Giorni di discussioni estenuanti, fiumi d’inchiostro versati, ore di programmazione televisiva, fino ad arrivare alla totale saturazione del panorama mediatico. Ecco che il “caso Englaro” diventa il monolito immenso che oscura il nostro orizzonte.
Dopo una assenza dal dibattito anche il Presidente del Consiglio decide di rompere gli indugi. Così nasce il decreto della discordia. Sebbene il Quirinale avesse “suggerito” prudenza invitando l’esecutivo a riflettere prima di tentare un bliz per ripristinare l’alimentazione della donna oggi più famosa d’Italia. Invece il Consiglio dei Ministri decide di andare allo scontro con il Presidente della Repubblica invocando un’urgenza cui un iter di legge ordinario non avrebbe potuto far fronte.
Napolitano mutuando la sua facoltà di rinviare un norma alle Camere, sulla base di rilievi circa la sua incostituzionalità, negava la firma per la promulgazione del decreto approvato dal Governo.
A questo punto lo scontro in atto spostava il centro dell’attenzione dalla questione etica ad quello istituzionale. Berlusconi tornava alla carica sul tema della riforma Costituzionale e della presunta impossibilità di perseguire gli obbiettivi del mandato elettorale perché ingessato da norme e regolamenti antiquati ed eccessivamente burocratici. In poche parole oltre a definire la Costituzione italiana eccessivamente influenzata dalla filosofia dell’Unione Sovietica, rilanciava il tema della libertà d’azione, dell’autoritarismo e della velocità del Governo necessaria a far fronte ad un mondo dinamico e mutevole.
Il paradosso è che, il disegno di legge conseguente il decreto rigettato dal Colle viene fulmineamente presentato e calendarizzato nel giro di poche ore. Prevedendone un’approvazione in via definitiva che potrà aver luogo nel giro di quarantotto ore.
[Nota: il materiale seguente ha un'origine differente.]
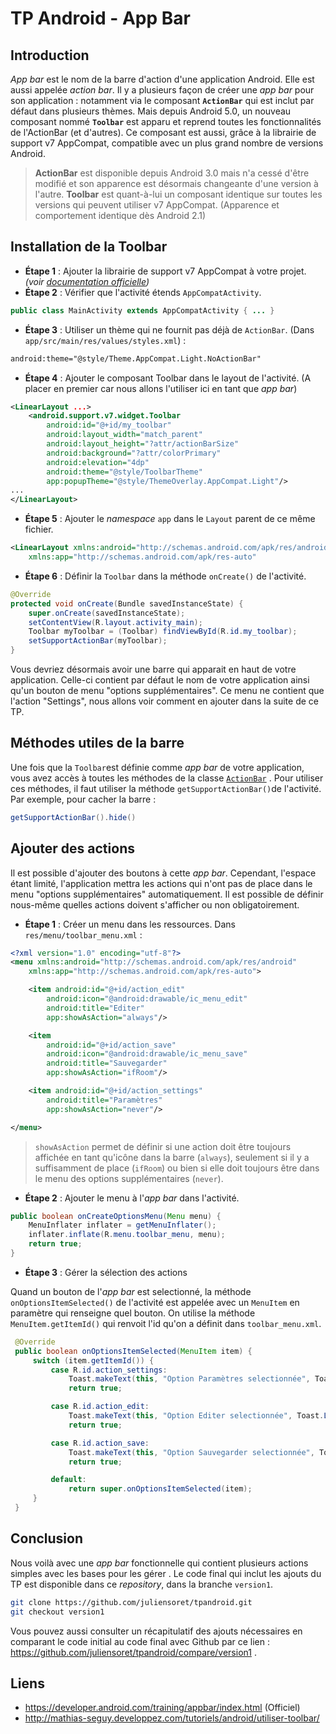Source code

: # TP Android - App Bar

## Introduction
*App bar* est le nom de la barre d'action d'une application Android. Elle est aussi appelée *action bar*.
Il y a plusieurs façon de créer une *app bar* pour son application : notamment via le composant **`ActionBar`** qui est inclut par défaut dans plusieurs thèmes. 
Mais depuis Android 5.0, un nouveau composant nommé **`Toolbar`** est apparu et reprend toutes les fonctionnalités de l'ActionBar (et d'autres). Ce composant est aussi, grâce à la librairie de support v7 AppCompat, compatible avec un plus grand nombre de versions Android.

> **ActionBar** est disponible depuis Android 3.0 mais n'a cessé d'être modifié et son apparence est désormais changeante d'une version à l'autre.
> **Toolbar** est quant-à-lui un composant identique sur toutes les versions qui peuvent utiliser v7 AppCompat. (Apparence et comportement identique dès Android 2.1)

## Installation de la Toolbar

 - **Étape 1** : Ajouter la librairie de support v7 AppCompat à votre projet. *(voir [documentation officielle](https://developer.android.com/topic/libraries/support-library/setup.html))*
 - **Étape 2** : Vérifier que l'activité étends `AppCompatActivity`.
```java
public class MainActivity extends AppCompatActivity { ... }
```
 - **Étape 3** : Utiliser un thème qui ne fournit pas déjà de `ActionBar`.
(Dans `app/src/main/res/values/styles.xml`) :
```xml
android:theme="@style/Theme.AppCompat.Light.NoActionBar"
```
 - **Étape 4** : Ajouter le composant Toolbar dans le layout de l'activité. (A placer en premier car nous allons l'utiliser ici en tant que *app bar*)
```xml
<LinearLayout ...>
	<android.support.v7.widget.Toolbar
	    android:id="@+id/my_toolbar"
	    android:layout_width="match_parent"
	    android:layout_height="?attr/actionBarSize"
	    android:background="?attr/colorPrimary"
	    android:elevation="4dp"
	    android:theme="@style/ToolbarTheme"
	    app:popupTheme="@style/ThemeOverlay.AppCompat.Light"/>
...
</LinearLayout>
```
 - **Étape 5** : Ajouter le *namespace* `app` dans le `Layout` parent de ce même fichier.
```xml
<LinearLayout xmlns:android="http://schemas.android.com/apk/res/android"
    xmlns:app="http://schemas.android.com/apk/res-auto"
 ```
 - **Étape 6** : Définir la `Toolbar` dans la méthode `onCreate()` de l'activité.
```java
@Override
protected void onCreate(Bundle savedInstanceState) {
    super.onCreate(savedInstanceState);
    setContentView(R.layout.activity_main);
    Toolbar myToolbar = (Toolbar) findViewById(R.id.my_toolbar);
    setSupportActionBar(myToolbar);
}
```
Vous devriez désormais avoir une barre qui apparait en haut de votre application. Celle-ci contient par défaut le nom de votre application ainsi qu'un bouton de menu "options supplémentaires". Ce menu ne contient que l'action "Settings", nous allons voir comment en ajouter dans la suite de ce TP.

## Méthodes utiles de la barre
Une fois que la `Toolbar`est définie comme *app bar* de votre application, vous avez accès à toutes les méthodes de la classe [`ActionBar`](https://developer.android.com/reference/android/support/v7/app/ActionBar.html) .
Pour utiliser ces méthodes, il faut utiliser la méthode `getSupportActionBar()`de l'activité. 
Par exemple, pour cacher la barre : 
```java
getSupportActionBar().hide()
```
## Ajouter des actions

Il est possible d'ajouter des boutons à cette *app bar*. Cependant, l'espace étant limité, l'application mettra les actions qui n'ont pas de place dans le menu "options supplémentaires" automatiquement. Il est possible de définir nous-même quelles actions doivent s'afficher ou non obligatoirement.

 - **Étape 1** : Créer un menu dans les ressources.
Dans `res/menu/toolbar_menu.xml` :
```xml
<?xml version="1.0" encoding="utf-8"?>
<menu xmlns:android="http://schemas.android.com/apk/res/android"
    xmlns:app="http://schemas.android.com/apk/res-auto">

    <item android:id="@+id/action_edit"
        android:icon="@android:drawable/ic_menu_edit"
        android:title="Editer"
        app:showAsAction="always"/>

    <item
        android:id="@+id/action_save"
        android:icon="@android:drawable/ic_menu_save"
        android:title="Sauvegarder"
        app:showAsAction="ifRoom"/>

    <item android:id="@+id/action_settings"
        android:title="Paramètres"
        app:showAsAction="never"/>

</menu>
```

> `showAsAction` permet de définir si une action doit être toujours affichée en tant qu'icône dans la barre (`always`), seulement si il y a suffisamment de place (`ifRoom`) ou bien si elle doit toujours être dans le menu des options supplémentaires (`never`).

 - **Étape 2** : Ajouter le menu à l'*app bar* dans l'activité.
 
```java
public boolean onCreateOptionsMenu(Menu menu) {
    MenuInflater inflater = getMenuInflater();
    inflater.inflate(R.menu.toolbar_menu, menu);
    return true;
}
 ```
 
 - **Étape 3** : Gérer la sélection des actions
 
 Quand un bouton de l'*app bar* est selectionné, la méthode `onOptionsItemSelected()` de l'activité est appelée avec un `MenuItem` en paramètre qui renseigne quel bouton. On utilise la méthode `MenuItem.getItemId()` qui renvoit l'id qu'on a définit dans `toolbar_menu.xml`.
 
```java
 @Override
 public boolean onOptionsItemSelected(MenuItem item) {
     switch (item.getItemId()) {
         case R.id.action_settings:
             Toast.makeText(this, "Option Paramètres selectionnée", Toast.LENGTH_SHORT).show();
             return true;

         case R.id.action_edit:
             Toast.makeText(this, "Option Editer selectionnée", Toast.LENGTH_SHORT).show();
             return true;

         case R.id.action_save:
             Toast.makeText(this, "Option Sauvegarder selectionnée", Toast.LENGTH_SHORT).show();
             return true;

         default:
             return super.onOptionsItemSelected(item);
     }
 }
```
 
## Conclusion

Nous voilà avec une *app bar* fonctionnelle qui contient plusieurs actions simples avec les bases pour les gérer .
Le code final qui inclut les ajouts du TP est disponible dans ce *repository*, dans la branche `version1`.

```bash
git clone https://github.com/juliensoret/tpandroid.git
git checkout version1
```
Vous pouvez aussi consulter un récapitulatif des ajouts nécessaires en comparant le code initial au code final avec Github par ce lien : https://github.com/juliensoret/tpandroid/compare/version1 .

## Liens

- https://developer.android.com/training/appbar/index.html (Officiel)
- http://mathias-seguy.developpez.com/tutoriels/android/utiliser-toolbar/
Dunque qui sta l’incongruenza di fondo nella lamentela del Cavaliere.
Il sistema politico è, a suo dire, eccessivamente burocratizzato e farraginoso, eppure, se si hanno i numeri in parlamento (quale è la situazione attuale nei rapporti di forza tra maggioranza e opposizione nelle Camere), come sta avvenendo ora e come è avvenuto in passato le camere sono in grado di approvare leggi con celerità straordinaria. Grazie a fiducie e blindature del voto, comunque gli strumenti esistono già oggi.
Dunque appare assolutamente strumentale la rivendicazione di maggior accentramenti di poteri al Presidente del Consiglio. Perché la dimostrazione dei fatti è che, se esiste adeguata convergenza politica su un tema, le regole attuali consentono un pronunciamento in tempi rapidi. Di contro l’incertezza e l’equilibrio producono un giusto rallentamento dell’iter di approvazione di una norma, in quanto questo è indice di indecisione e dubbio riguardo al quale è opportuna una maggiore riflessione e analisi. Insomma il nostro è un sistema i cui equilibri tendono a trovare spontaneamente una propria stabilità.
L’emotività e l’irruenza sono stati sempre indice di rischio e presagio di scelte infelici e spesso controproducenti. Svolte come quelle auspicate da Berlusconi, più che mirate ad ottenere un sistema che agisca con celerità, sembrano tese a far si che tutti facciano sempre e solo ciò che dice lui. Ma l’unica riforma della Costituzione che possa produrre un risultato simile sarebbe la sua abrogazione definitiva.